Profonde radici statunitensi a dispetto di una provenienza decisamente tricolore, sono le fondamenta dell’esordio concepito dai Rosàrio, band padovana che con “Vyscera” agguanta il grande traguardo del primo album in carriera.

Che i Rosàrio abbiano buone qualità, lo dimostra il fulmineo interesse maturato nei loro confronti ad un solo anno dalla fondazione ufficiale avvenuta nel 2013: un contratto con una seppur piccola indie label ed una distribuzione nazionale curata dalla tentacolare Audioglobe, sono un biglietto da visita più che sufficiente nel dare ad intendere il buon spessore di una proposta che si presenta come lontana da una possibile fruizione di massa per quanto contornata da evidenti meriti artistici.

Lo scenario in cui il quartetto veneto si muove è quello dello stoner rock più cupo e diretto, figlio di un concetto musicale che mutua la propria filosofia da alcune grandi ispirazioni storiche, rimandandone a memoria dettami e codici con qualche oncia di elaborazione personale: una costante, in terra nostrana, divenuta ormai consuetudine di una scena fiorente.
Oscuri e psichedelici, nell’arco di pochi minuti per sole sette tracce, i Rosàrio mostrano di aver assimilato compiutamente le lezioni dei grandi (immancabili quando si parla di questo modus stilistico) Kyuss ed Unida, conferendo tuttavia al proprio sound un che di maggiormente “malato”, sofferto ed ermetico.
La chitarra down tuned di Nicola Pinotti macina visioni che, per una volta, non sembrano provenire da una torrida pietraia, ammantando i brani di atmosfere spesso striscianti e fangose, opprimenti ed al limite dell’oscurità. Nessuna autostrada riarsa dal sole, ne canyon spaccati da temperature roventi insomma: l’aria qui è umida, pesante e limacciosa.
Viscidi e scivolosi, i pezzi affondano la propria essenza in una dimensione dal taglio istintivo e piuttosto spontaneo nella forma. L’iniziale “Dome” declina sin dall’immediato un suono quasi “live” che, nella stessa impostazione del missaggio, non cerca artifici particolari, lasciando al “fuzz” delle chitarre il compito di descrivere la dimensione vivida di una proposta che va in cerca più dell’impatto fisico – “viscerale” per l’appunto – che di qualsiasi divagazione cerebrale. Le vocals di Alessandro Magro poi, non troppo dissimili dall’intonazione di Layne Staley, contribuiscono nel riservare un che di ulteriormente “allucinato” alle composizioni poste in essere.

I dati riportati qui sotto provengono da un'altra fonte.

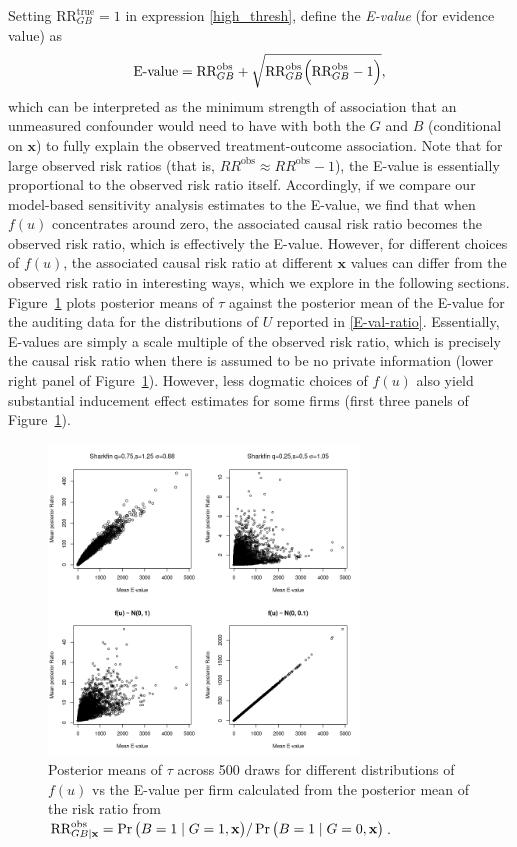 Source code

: \documentclass[aoas,preprint, 11pt, dvipsnames, table, x11name]{imsart}
\renewcommand{\bm}[1]{\mathbf{#1}}
\theoremstyle{remark}
\begin{document}
	
	Setting $\text{RR}_{GB}^{\text{true}}=1$ in expression \ref{high_thresh}, \cite{Peng-2016} define the {\em E-value} (for evidence value) as
	\begin{equation}
		\text{E-value} = \text{RR}^{\text{obs}}_{GB}+\sqrt{\text{RR}^{\text{obs}}_{GB}\qty(\text{RR}^{\text{obs}}_{GB}-1)},
		\label{eval_full}
	\end{equation} 
	which can be interpreted as the minimum strength of association that an unmeasured confounder would need to have with both the $G$ and $B$ (conditional on $\bm{x}$) to fully explain the observed treatment-outcome association. Note that for large observed risk ratios (that is, $RR^{\text{obs}} \approx RR^{\text{obs}} - 1$), the E-value is essentially proportional to the observed risk ratio itself. Accordingly, if we compare our model-based sensitivity analysis estimates to the E-value, we find that when $f(u)$ concentrates around zero, the associated causal risk ratio becomes the observed risk ratio, which is effectively the E-value. However, for different choices of $f(u)$, the associated causal risk ratio at different $\bm{x}$ values can differ from the observed risk ratio in interesting ways, which we explore in the following sections. Figure~\ref{E-val-ratio_audit} plots posterior means of $\tau$ against the posterior mean of the E-value for the auditing data for the distributions of $U$ reported in \ref{E-val-ratio}. Essentially, E-values are simply a scale multiple of the observed risk ratio, which is precisely the causal risk ratio when there is assumed to be no private information (lower right panel of Figure~\ref{E-val-ratio_audit}). However, less dogmatic choices of $f(u)$ also yield substantial inducement effect estimates for some firms (first three panels of Figure~\ref{E-val-ratio_audit}).
	\begin{figure}[h]
		\centering
		
		\includegraphics[height=8.25cm]{Eval_vs_U_ratio_constrained_png}
		
		\caption[E-value vs ratio]{  Posterior means of $\tau$ across 500 draws for different distributions of $f(u)$ vs the E-value per firm calculated from the posterior mean of the risk ratio from $\text{RR}^{\text{obs}}_{GB\mid \bm{x}}=\Pr\qty(B=1\mid G=1, \bm{x})/\Pr\qty(B=1\mid G=0, \bm{x})$. }
		\label{E-val-ratio_audit}
		
	\end{figure}
	
\end{document}
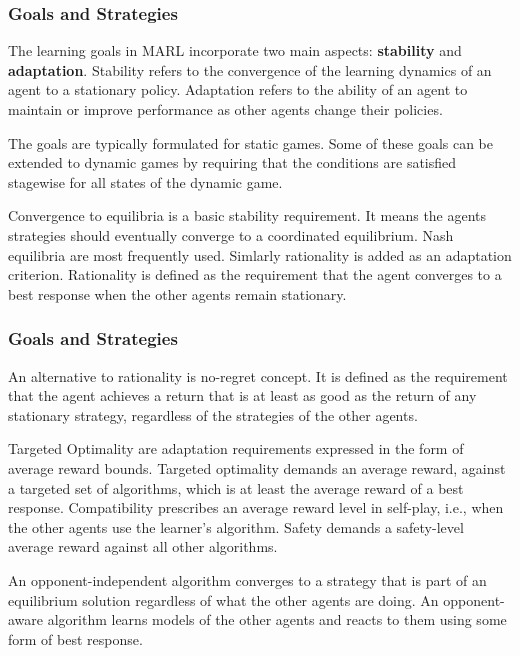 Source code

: \documentclass{beamer}
\begin{document}
\begin{frame}
\frametitle{Goals and Strategies}
The learning goals in MARL incorporate two main aspects: \textbf{stability} and \textbf{adaptation}.
Stability refers to the convergence of the learning dynamics of an agent to a stationary policy.
Adaptation refers to the ability of an agent to maintain or improve performance as other agents change their policies.
\vspace{10pt}

The goals are typically formulated for static games. Some of these goals can be extended to dynamic games by requiring that the conditions are satisfied stagewise for all states of the dynamic game.
\vspace{10pt}

Convergence to equilibria is a basic stability requirement. It means the agents strategies should eventually converge to a coordinated equilibrium. Nash equilibria are most frequently used. Simlarly rationality is added as an adaptation criterion. Rationality is defined as the requirement that the agent converges to a best response when the other agents remain stationary.
\end{frame}

\begin{frame}
\frametitle{Goals and Strategies}



An alternative to rationality is no-regret concept. It is defined as the requirement that the agent achieves a return that is at least as good as the return of any stationary strategy, regardless of the strategies of the other agents.
\vspace{10pt}

Targeted Optimality are adaptation requirements expressed in the form of average reward bounds. Targeted optimality demands an average reward, against a targeted set of algorithms, which is at least the average reward of a best response. Compatibility prescribes an average reward level in self-play, i.e., when the other agents use the learner’s algorithm. Safety demands a safety-level average reward against all other algorithms.
\vspace{10pt}

An opponent-independent algorithm converges to a strategy that is part of an equilibrium solution regardless of what the other agents are doing. An opponent-aware algorithm learns models of the other agents and reacts to them using some form of best response.
\end{frame}
\end{document}
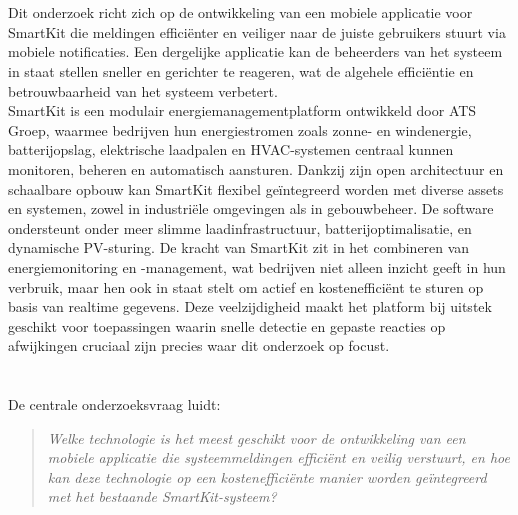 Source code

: \section{}%
\label{sec:probleemstelling}

\noindent
Dit onderzoek richt zich op de ontwikkeling van een mobiele applicatie voor SmartKit die meldingen efficiënter en veiliger naar de juiste gebruikers stuurt via mobiele notificaties. Een dergelijke applicatie kan de beheerders van het systeem in staat stellen sneller en gerichter te reageren, wat de algehele efficiëntie en betrouwbaarheid van het systeem verbetert.\\

SmartKit is een modulair energiemanagementplatform ontwikkeld door ATS Groep, waarmee bedrijven hun energiestromen zoals zonne- en windenergie, batterijopslag, elektrische laadpalen en HVAC-systemen centraal kunnen monitoren, beheren en automatisch aansturen. Dankzij zijn open architectuur en schaalbare opbouw kan SmartKit flexibel geïntegreerd worden met diverse assets en systemen, zowel in industriële omgevingen als in gebouwbeheer. De software ondersteunt onder meer slimme laadinfrastructuur, batterijoptimalisatie, en dynamische PV-sturing. De kracht van SmartKit zit in het combineren van energiemonitoring en -management, wat bedrijven niet alleen inzicht geeft in hun verbruik, maar hen ook in staat stelt om actief en kostenefficiënt te sturen op basis van realtime gegevens. Deze veelzijdigheid maakt het platform bij uitstek geschikt voor toepassingen waarin snelle detectie en gepaste reacties op afwijkingen cruciaal zijn precies waar dit onderzoek op focust.\\


\section{}%
\label{sec:onderzoeksvraag}

\noindent De centrale onderzoeksvraag luidt:

\begin{quote} 
	\textit{Welke technologie is het meest geschikt voor de ontwikkeling van een mobiele applicatie die systeemmeldingen efficiënt en veilig verstuurt, en hoe kan deze technologie op een kostenefficiënte manier worden geïntegreerd met het bestaande SmartKit-systeem?} 
\end{quote}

Il target prefissato sembra in buona parte raggiunto. “Vyscera”, in effetti, è un assaggio di potente stoner, destrutturato, diretto e genuino, cui manca solo un pizzico d’inventiva maggiore nelle melodie per apparire performante ai massimi livelli.
Virile e corposo, in alcuni frangenti il songwriting della band veneta risulta un pelo statico e monocorde, perdendo in quel dinamismo che è patrimonio essenziale per un genere come quello abbracciato.
Un peccato veniale. O “di gioventù”, se vogliamo.

“We, Haunted”, “Caravan Kid” e “Callistemon” sono, ad ogni modo, pezzi interessanti e discretamente concepiti, germogli di uno spessore artistico del tutto dignitoso che ha, nella prospettiva, un sicuro potenziale di riuscita.

Un nuovo nome da aggiungere alla sempre più frequente scoperta di giovani speranze italiane in ambiti stoner rock.